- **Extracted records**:
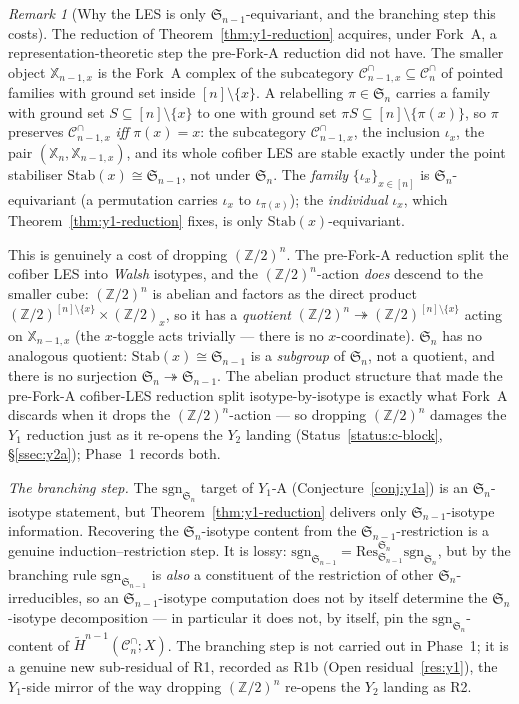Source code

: \documentclass[11pt,oneside]{amsart}
\theoremstyle{plain}
\theoremstyle{definition}
\theoremstyle{remark}
\newtheorem{remark}[theorem]{Remark}
\theoremstyle{honeststyle}
\newcommand{\sgn}{\mathrm{sgn}}
\newcommand{\Sym}{\mathfrak{S}}
\newcommand{\Z}{\mathbb{Z}}
\newcommand{\Cn}{\mathcal{C}^{\cap}_n}
\newcommand{\Cnm}{\mathcal{C}^{\cap}_{n-1,x}}
\newcommand{\Xbb}{\mathbb{X}}
\begin{document}
\begin{remark}[Why the LES is only $\Sym_{n-1}$-equivariant, and the
branching step this costs]
\label{rem:y1-branching}
The reduction of Theorem~\ref{thm:y1-reduction} acquires, under
Fork~A, a representation-theoretic step the pre-Fork-A reduction did
not have. The smaller object $\Xbb_{n-1,x}$ is the Fork~A complex of
the subcategory $\Cnm\subseteq\Cn$ of pointed families with ground set
inside $[n]\setminus\{x\}$. A relabelling $\pi\in\Sym_n$ carries a
family with ground set $S\subseteq[n]\setminus\{x\}$ to one with
ground set $\pi S\subseteq[n]\setminus\{\pi(x)\}$, so $\pi$ preserves
$\Cnm$ \emph{iff} $\pi(x)=x$: the subcategory $\Cnm$, the inclusion
$\iota_x$, the pair $(\Xbb_n,\Xbb_{n-1,x})$, and its whole cofiber LES
are stable exactly under the point stabiliser
$\mathrm{Stab}(x)\cong\Sym_{n-1}$, not under $\Sym_n$. The
\emph{family} $\{\iota_x\}_{x\in[n]}$ is $\Sym_n$-equivariant (a
permutation carries $\iota_x$ to $\iota_{\pi(x)}$); the
\emph{individual} $\iota_x$, which Theorem~\ref{thm:y1-reduction}
fixes, is only $\mathrm{Stab}(x)$-equivariant.

This is genuinely a cost of dropping $(\Z/2)^n$. The pre-Fork-A
reduction split the cofiber LES into \emph{Walsh} isotypes, and the
$(\Z/2)^n$-action \emph{does} descend to the smaller cube: $(\Z/2)^n$
is abelian and factors as the direct product
$(\Z/2)^{[n]\setminus\{x\}}\times(\Z/2)_x$, so it has a
\emph{quotient} $(\Z/2)^n\twoheadrightarrow(\Z/2)^{[n]\setminus\{x\}}$
acting on $\Xbb_{n-1,x}$ (the $x$-toggle acts trivially --- there is
no $x$-coordinate). $\Sym_n$ has no analogous quotient:
$\mathrm{Stab}(x)\cong\Sym_{n-1}$ is a \emph{subgroup} of $\Sym_n$,
not a quotient, and there is no surjection
$\Sym_n\twoheadrightarrow\Sym_{n-1}$. The abelian product structure
that made the pre-Fork-A cofiber-LES reduction split
isotype-by-isotype is exactly what Fork~A discards when it drops the
$(\Z/2)^n$-action --- so dropping $(\Z/2)^n$ damages the $Y_1$
reduction just as it re-opens the $Y_2$ landing
(Status~\ref{status:c-block}, \S\ref{ssec:y2a}); Phase~1 records both.

\smallskip\noindent\emph{The branching step.} The $\sgn_{\Sym_n}$
target of $Y_1$-A (Conjecture~\ref{conj:y1a}) is an
$\Sym_n$-isotype statement, but Theorem~\ref{thm:y1-reduction}
delivers only $\Sym_{n-1}$-isotype information. Recovering the
$\Sym_n$-isotype content from the $\Sym_{n-1}$-restriction is a
genuine induction--restriction step. It is lossy:
$\sgn_{\Sym_{n-1}}=\mathrm{Res}^{\Sym_n}_{\Sym_{n-1}}\sgn_{\Sym_n}$,
but by the branching rule $\sgn_{\Sym_{n-1}}$ is \emph{also} a
constituent of the restriction of other $\Sym_n$-irreducibles, so an
$\Sym_{n-1}$-isotype computation does not by itself determine the
$\Sym_n$-isotype decomposition --- in particular it does not, by
itself, pin the $\sgn_{\Sym_n}$-content of $\widetilde
H^{n-1}(\Cn;X)$. The branching step is not carried out in Phase~1; it
is a genuine new sub-residual of R1, recorded as R1b (Open
residual~\ref{res:y1}), the $Y_1$-side mirror of the way dropping
$(\Z/2)^n$ re-opens the $Y_2$ landing as R2.
\end{remark}
\end{document}
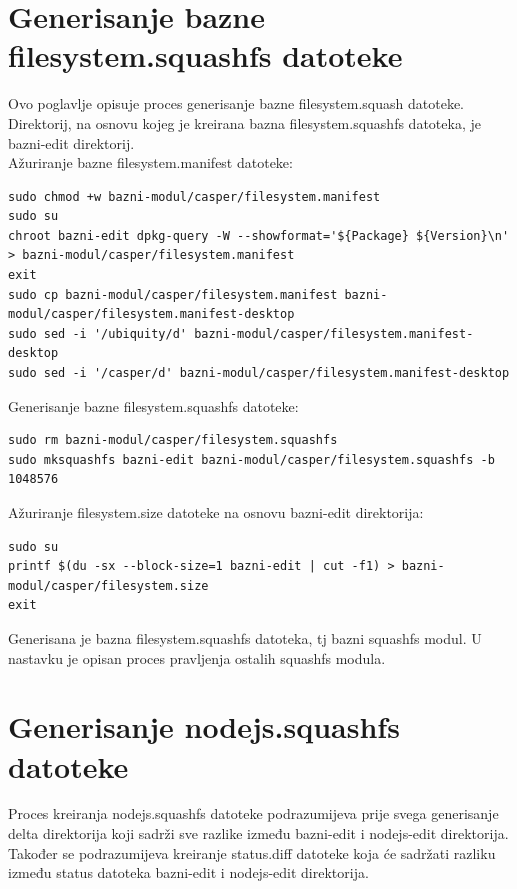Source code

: \documentclass[12pt,vi]{mitthesis}
\begin{document}
\section*{Generisanje bazne filesystem.squashfs datoteke}
\indent
Ovo poglavlje opisuje proces generisanje bazne filesystem.squash datoteke. Direktorij, na osnovu kojeg je kreirana bazna filesystem.squashfs datoteka, je bazni-edit direktorij.\\
\noindent
Ažuriranje bazne filesystem.manifest datoteke:
\begin{lstlisting}[style=BashInputStyle]
sudo chmod +w bazni-modul/casper/filesystem.manifest
sudo su
chroot bazni-edit dpkg-query -W --showformat='${Package} ${Version}\n' > bazni-modul/casper/filesystem.manifest
exit
sudo cp bazni-modul/casper/filesystem.manifest bazni-modul/casper/filesystem.manifest-desktop
sudo sed -i '/ubiquity/d' bazni-modul/casper/filesystem.manifest-desktop
sudo sed -i '/casper/d' bazni-modul/casper/filesystem.manifest-desktop
\end{lstlisting}
\noindent
Generisanje bazne filesystem.squashfs datoteke:
\begin{lstlisting}[style=BashInputStyle]
sudo rm bazni-modul/casper/filesystem.squashfs
sudo mksquashfs bazni-edit bazni-modul/casper/filesystem.squashfs -b 1048576
\end{lstlisting}
\noindent
Ažuriranje filesystem.size datoteke na osnovu bazni-edit direktorija:
\begin{lstlisting}[style=BashInputStyle]
sudo su
printf $(du -sx --block-size=1 bazni-edit | cut -f1) > bazni-modul/casper/filesystem.size
exit
\end{lstlisting}
\noindent
Generisana je bazna filesystem.squashfs datoteka, tj bazni squashfs modul. U nastavku je opisan proces pravljenja ostalih squashfs modula.
\section*{Generisanje nodejs.squashfs datoteke}
\indent
Proces kreiranja nodejs.squashfs datoteke podrazumijeva prije svega generisanje delta direktorija koji sadrži sve razlike između bazni-edit i nodejs-edit direktorija. Također se podrazumijeva kreiranje status.diff datoteke koja će sadržati razliku između status datoteka bazni-edit i nodejs-edit direktorija.
\end{document}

- **Exercise description**:
Return every line above in which the string "subseteq" occurs.

- **Result below**:
the subcategory $\Cnm\subseteq\Cn$ of pointed families with ground set
family with ground set $S\subseteq[n]\setminus\{x\}$ to one with
ground set $\pi S\subseteq[n]\setminus\{\pi(x)\}$, so $\pi$ preserves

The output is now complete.